尽管中国水产育种研究方面取得了显著进展,但是水产养殖生物的遗传基础研究和种质创制能力依然薄弱,诸多重大科学问题和共性关键技术瓶颈亟待解决,如生长与品质等重要性状遗传基础与调控机制亟待深度解析,产业急需的抗逆和优良品质性状品种少,性状测评技术落后,分子育种技术还需改进,基因编辑和分子性控等关键前沿技术缺乏,良种规模化制种技术滞后等,严重制约了水产养殖产业绿色和健康可持续发展,水产种业亟待加快科技创新和产业升级。为此,“十三五”期间国家重点研发计划部署了“蓝色粮仓科技创新”(以下简称“蓝色粮仓”)重点专项,围绕水产种业发展需求,按照科技创新链要求,系统设置了主要水产养殖生物重要经济性状遗传基础解析和种质创制重大共性关键技术研发任务,经过4年的努力,重要水产养殖生物优良种质创新和良种培育能力取得了重大突破。
完整准确的基因组信息是开展性状精细解析和分子育种的重要基础,但目前多数水产养殖生物缺乏高质量参考基因组。通过“蓝色粮仓”重点专项的实施,绘制了30余种重要水产养殖生物基因组图谱[1-30](表1),揭示了生长、品质、抗性、性别等重要性状的组学机制。
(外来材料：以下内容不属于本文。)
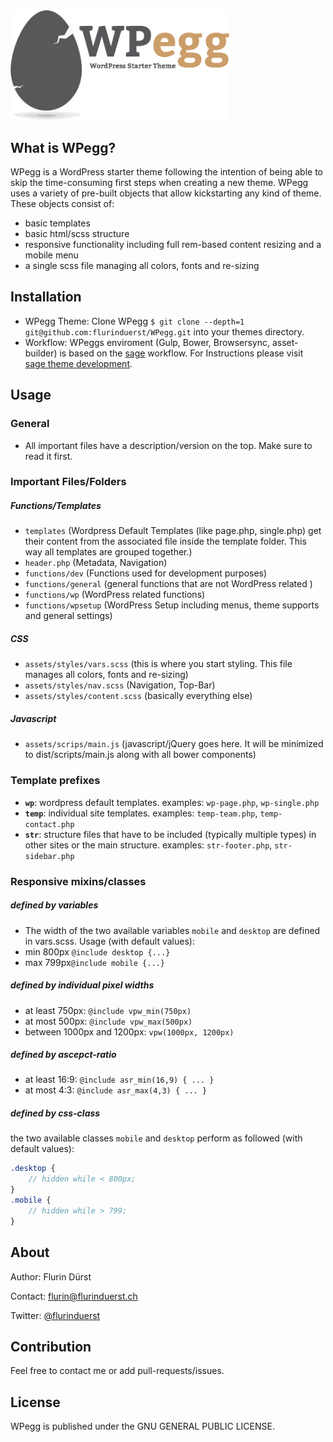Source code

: <img src="/assets/images/wpegg.png" width="350"/>

## What is WPegg?
WPegg is a WordPress starter theme following the intention of being able to skip the time-consuming first steps when creating a new theme.
WPegg uses a variety of pre-built objects that allow kickstarting any kind of theme. These objects consist of:
* basic templates
* basic html/scss structure
* responsive functionality including full rem-based content resizing and a mobile menu
* a single scss file managing all colors, fonts and re-sizing

## Installation
* WPegg Theme: Clone WPegg `$ git clone --depth=1 git@github.com:flurinduerst/WPegg.git` into your themes directory.
* Workflow: WPeggs enviroment (Gulp, Bower, Browsersync, asset-builder) is based on the [sage](https://roots.io/sage/) workflow.
For Instructions please visit [sage theme development](https://roots.io/sage/docs/theme-development-and-building/).

## Usage

### General
* All important files have a description/version on the top. Make sure to read it first.

### Important Files/Folders

##### Functions/Templates
* `templates` (Wordpress Default Templates (like page.php, single.php) get their content from the associated file inside the template folder. This way all templates are grouped together.)
* `header.php` (Metadata, Navigation)
* `functions/dev` (Functions used for development purposes)
* `functions/general` (general functions that are not WordPress related )
* `functions/wp` (WordPress related functions)
* `functions/wpsetup` (WordPress Setup including menus, theme supports and general settings)

##### CSS
* `assets/styles/vars.scss` (this is where you start styling. This file manages all colors, fonts and re-sizing)
* `assets/styles/nav.scss` (Navigation, Top-Bar)
* `assets/styles/content.scss` (basically everything else)

##### Javascript
* `assets/scrips/main.js` (javascript/jQuery goes here. It will be minimized to dist/scripts/main.js along with all bower components)


### Template prefixes
* **`wp`**: wordpress default templates. examples: `wp-page.php`, `wp-single.php`
* **`temp`**: individual site templates. examples: `temp-team.php`, `temp-contact.php`
* **`str`**: structure files that have to be included (typically multiple types) in other sites or the main structure. examples: `str-footer.php`, `str-sidebar.php`


### Responsive mixins/classes
##### defined by variables
* The width of the two available variables `mobile` and `desktop` are defined in vars.scss. Usage (with default values):
* min 800px `@include desktop {...}`
* max 799px`@include mobile {...}`

##### defined by individual pixel widths
* at least 750px: `@include vpw_min(750px)`
* at most 500px: `@include vpw_max(500px)`
* between 1000px and 1200px: `vpw(1000px, 1200px)`

##### defined by ascepct-ratio
* at least 16:9: `@include asr_min(16,9) { ... }`
* at most 4:3: `@include asr_max(4,3) { ... }`

##### defined by css-class
the two available classes `mobile` and `desktop` perform as followed (with default values):
```SCSS
.desktop {
	// hidden while < 800px;
}
.mobile {
	// hidden while > 799;
}
```


## About
Author: Flurin Dürst

Contact: [flurin@flurinduerst.ch](mailto:flurin@flurinduerst.ch)

Twitter: [@flurinduerst](https://twitter.com/flurinduerst)

## Contribution
Feel free to contact me or add pull-requests/issues.

## License
WPegg is published under the GNU GENERAL PUBLIC LICENSE.
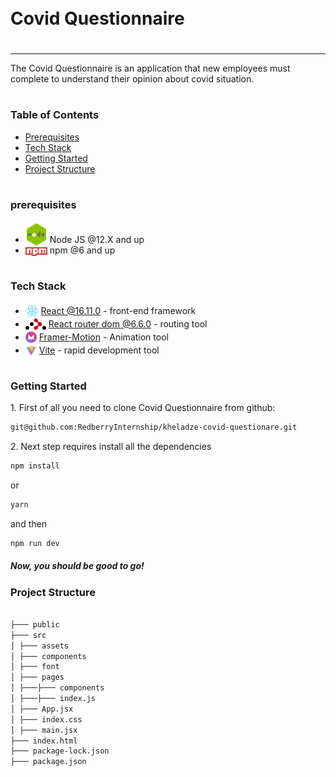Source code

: <div style="display:flex; align-items: center">
  <h1 style="position:relative; top: -6px" >Covid Questionnaire</h1>
</div>

---

The Covid Questionnaire is an application that new employees must complete to understand their opinion about covid situation.

#

### Table of Contents

- [Prerequisites](#prerequisites)
- [Tech Stack](#tech-stack)
- [Getting Started](#getting-started)
- [Project Structure](#project-structure)

#

### prerequisites

- <img src="/readme/assets/node.png" width="35" style="position: relative; top: 4px" /> Node JS @12.X and up
- <img src="/readme/assets/npm.png" width="35" style="position: relative; top: 4px" /> npm @6 and up

#

### Tech Stack

- <img src="/readme/assets/react.png" height="18" style="position: relative; top: 4px" /> [React @16.11.0](https://reactjs.org/) - front-end framework
- <img src="/readme/assets/react-router.png" height="18" style="position: relative; top: 4px" /> [React router dom @6.6.0](https://reactrouter.com/en/main) - routing tool
- <img src="/readme/assets/framer.png" height="18" style="position: relative; top: 4px; width: 18px" /> [Framer-Motion](https://www.framer.com/) - Animation tool
- <img src="/readme/assets/vite.png" height="18" style="position: relative; top: 4px; width: 18px" /> [Vite](https://vitejs.dev/guide/) - rapid development tool

#

### Getting Started

1\. First of all you need to clone Covid Questionnaire from github:

```sh
git@github.com:RedberryInternship/kheladze-covid-questionare.git
```

2\. Next step requires install all the dependencies

```sh
npm install
```

or

```sh
yarn
```

and then

```sh
npm run dev
```

##### Now, you should be good to go!

### Project Structure

```bash

├─── public
├─── src
│ ├─── assets
│ ├─── components
│ ├─── font
│ ├─── pages
│ ├───├─── components
│ ├───├─── index.js
│ ├─── App.jsx
│ ├─── index.css
│ ├─── main.jsx
├─── index.html
├─── package-lock.json
├─── package.json
```
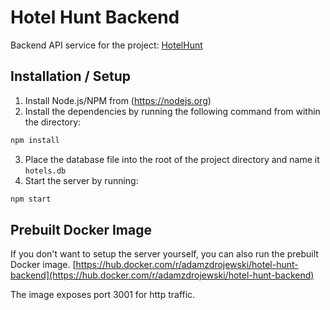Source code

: # Hotel Hunt Backend
Backend API service for the project: [HotelHunt](https://github.com/Amber515/HotelHunt)

## Installation / Setup
1. Install Node.js/NPM from (https://nodejs.org)
2. Install the dependencies by running the following command from within the directory:
```bash
npm install
```
3. Place the database file into the root of the project directory and name it `hotels.db`
4. Start the server by running:
```bash
npm start
```

## Prebuilt Docker Image
If you don't want to setup the server yourself, you can also run the prebuilt Docker image. [https://hub.docker.com/r/adamzdrojewski/hotel-hunt-backend](https://hub.docker.com/r/adamzdrojewski/hotel-hunt-backend)

The image exposes port 3001 for http traffic.
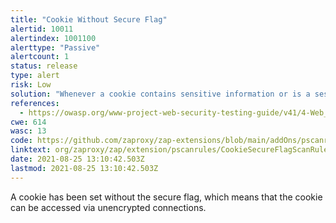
 ```yaml
---
title: "Cookie Without Secure Flag"
alertid: 10011
alertindex: 1001100
alerttype: "Passive"
alertcount: 1
status: release
type: alert
risk: Low
solution: "Whenever a cookie contains sensitive information or is a session token, then it should always be passed using an encrypted channel. Ensure that the secure flag is set for cookies containing such sensitive information."
references:
  - https://owasp.org/www-project-web-security-testing-guide/v41/4-Web_Application_Security_Testing/06-Session_Management_Testing/02-Testing_for_Cookies_Attributes.html
cwe: 614
wasc: 13
code: https://github.com/zaproxy/zap-extensions/blob/main/addOns/pscanrules/src/main/java/org/zaproxy/zap/extension/pscanrules/CookieSecureFlagScanRule.java
linktext: org/zaproxy/zap/extension/pscanrules/CookieSecureFlagScanRule.java
date: 2021-08-25 13:10:42.503Z
lastmod: 2021-08-25 13:10:42.503Z
---
```


A cookie has been set without the secure flag, which means that the cookie can be accessed via unencrypted connections.

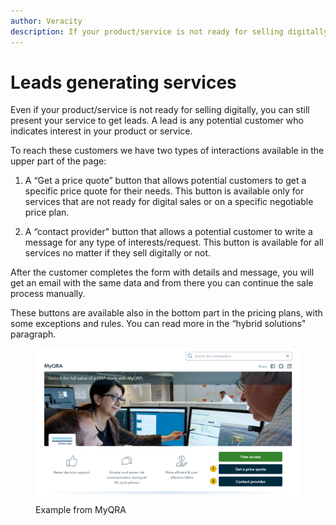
 ```yaml
---
author: Veracity
description: If your product/service is not ready for selling digitally, you can still present your service to get leads.
---
```


# Leads generating services

Even if your product/service is not ready for selling digitally, you can still present your service to get leads.​ A lead is any potential customer who indicates interest in your product or service.​
​


To reach these customers we have two types of interactions available in the upper part of the page:​

1. A “Get a price quote” button that allows potential customers to get a specific price quote for their needs.​
This button is available only for services that are not ready for digital sales or on a specific negotiable price plan.​
​

2. A “contact provider" button that allows a potential customer to write a message for any type of interests/request.​
This button is available for all services no matter if they sell digitally or not.​


After the customer completes the form with details and message, you will get an email with the same data and from there you can continue the sale process manually.​

These buttons are available also in the bottom part in the pricing plans, with some exceptions and rules. You can read more in the “hybrid solutions" paragraph.​

<figure>
	<img src="assets/MyQRA.png"/>
	<figcaption>Example from MyQRA</figcaption>
</figure>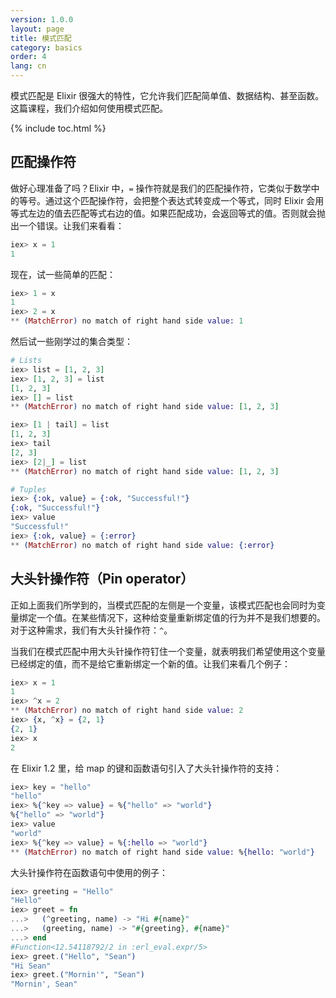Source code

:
 ```yaml
---
version: 1.0.0
layout: page
title: 模式匹配
category: basics
order: 4
lang: cn
---
```


模式匹配是 Elixir 很强大的特性，它允许我们匹配简单值、数据结构、甚至函数。这篇课程，我们介绍如何使用模式匹配。

{% include toc.html %}

## 匹配操作符

做好心理准备了吗？Elixir 中，`=` 操作符就是我们的匹配操作符，它类似于数学中的等号。通过这个匹配操作符，会把整个表达式转变成一个等式，同时 Elixir 会用等式左边的值去匹配等式右边的值。如果匹配成功，会返回等式的值。否则就会抛出一个错误。让我们来看看：

```elixir
iex> x = 1
1
```

现在，试一些简单的匹配：

```elixir
iex> 1 = x
1
iex> 2 = x
** (MatchError) no match of right hand side value: 1
```

然后试一些刚学过的集合类型：

```elixir
# Lists
iex> list = [1, 2, 3]
iex> [1, 2, 3] = list
[1, 2, 3]
iex> [] = list
** (MatchError) no match of right hand side value: [1, 2, 3]

iex> [1 | tail] = list
[1, 2, 3]
iex> tail
[2, 3]
iex> [2|_] = list
** (MatchError) no match of right hand side value: [1, 2, 3]

# Tuples
iex> {:ok, value} = {:ok, "Successful!"}
{:ok, "Successful!"}
iex> value
"Successful!"
iex> {:ok, value} = {:error}
** (MatchError) no match of right hand side value: {:error}
```

## 大头针操作符（Pin operator）

正如上面我们所学到的，当模式匹配的左侧是一个变量，该模式匹配也会同时为变量绑定一个值。在某些情况下，这种给变量重新绑定值的行为并不是我们想要的。对于这种需求，我们有大头针操作符：`^`。

当我们在模式匹配中用大头针操作符钉住一个变量，就表明我们希望使用这个变量已经绑定的值，而不是给它重新绑定一个新的值。让我们来看几个例子：

```elixir
iex> x = 1
1
iex> ^x = 2
** (MatchError) no match of right hand side value: 2
iex> {x, ^x} = {2, 1}
{2, 1}
iex> x
2
```

在 Elixir 1.2 里，给 map 的键和函数语句引入了大头针操作符的支持：

```elixir
iex> key = "hello"
"hello"
iex> %{^key => value} = %{"hello" => "world"}
%{"hello" => "world"}
iex> value
"world"
iex> %{^key => value} = %{:hello => "world"}
** (MatchError) no match of right hand side value: %{hello: "world"}
```

大头针操作符在函数语句中使用的例子：

```elixir
iex> greeting = "Hello"
"Hello"
iex> greet = fn
...>   (^greeting, name) -> "Hi #{name}"
...>   (greeting, name) -> "#{greeting}, #{name}"
...> end
#Function<12.54118792/2 in :erl_eval.expr/5>
iex> greet.("Hello", "Sean")
"Hi Sean"
iex> greet.("Mornin'", "Sean")
"Mornin', Sean"
```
“蓝色粮仓”重点专项突破了条斑紫菜(Pyropiayezoensis)基因组组装瓶颈,并阐明其适应极端环境、世代间碳利用差异的分子机理[1];揭示了鲤科亚基因组间的基因表达趋异策略和调控机制[2];构建了XX、XY和YY南方鲇(Silurusmeridionalis)个体全基因组精细图谱[3];完成了魁蚶(Scapharcabroughtonii)[4]、卵形鲳鲹(Trachinotusovatus)[5]、斑石鲷(Oplegnathuspunctatus)[6]和三疣梭子蟹(Portunustrituberculatus)[7]等30余个水产养殖生物基因组精细图谱绘制,为水产生物性状解析和分子育种奠定了组学基础。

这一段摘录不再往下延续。